Despite this, Lucie admits that until recently, she didn’t do much checking on her older children’s online activities. “We’ve talked about the stranger danger aspect, telling the kids not to disclose personal information. It’s hard to get that to sink in with an internet/YouTube obsessed child!”
Dealing with negative comments on videos
Last year, Lucie discovered to her horror that her son had been streaming live on YouTube. “He had a channel where he shared videos about Dr Who, but he’d be streaming himself talking,” explains Lucie. “He was just talking about random topics but he had some quite spiteful and abusive comments on those videos.”
Lucie and her partner had no idea what was happening for several weeks. As soon as they did become aware, however, they took swift action. “We took down his channel and explained why we’d done it. Now he just watches his favourite YouTube channels and doesn’t post or stream videos any more.”

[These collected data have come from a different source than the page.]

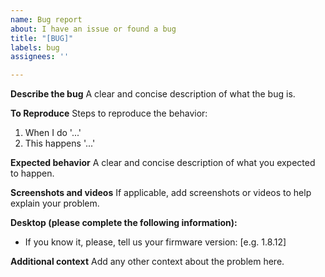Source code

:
 ```yaml
---
name: Bug report
about: I have an issue or found a bug
title: "[BUG]"
labels: bug
assignees: ''

---
```


**Describe the bug**
A clear and concise description of what the bug is.

**To Reproduce**
Steps to reproduce the behavior:
1. When I do '...'
2. This happens '...'

**Expected behavior**
A clear and concise description of what you expected to happen.

**Screenshots and videos**
If applicable, add screenshots or videos to help explain your problem.

**Desktop (please complete the following information):**
 - If you know it, please, tell us your firmware version: [e.g. 1.8.12]

**Additional context**
Add any other context about the problem here.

Digital rules to keep them safe
The new rules are carefully explained to both children, and Lucie also does regular checks of the children’s browser history. “It’s just about making sure the sites they visit are age appropriate and that the apps downloaded are safe,” she says.
Top online safety tip
Lucie advises other parents to keep tabs on their children’s online lives. “That’s my top and only tip. I was horrified when I discovered what our son had been up to. It was innocent on his part, but it was awful.”
Lucie is a working Mum of three children, based in Sussex.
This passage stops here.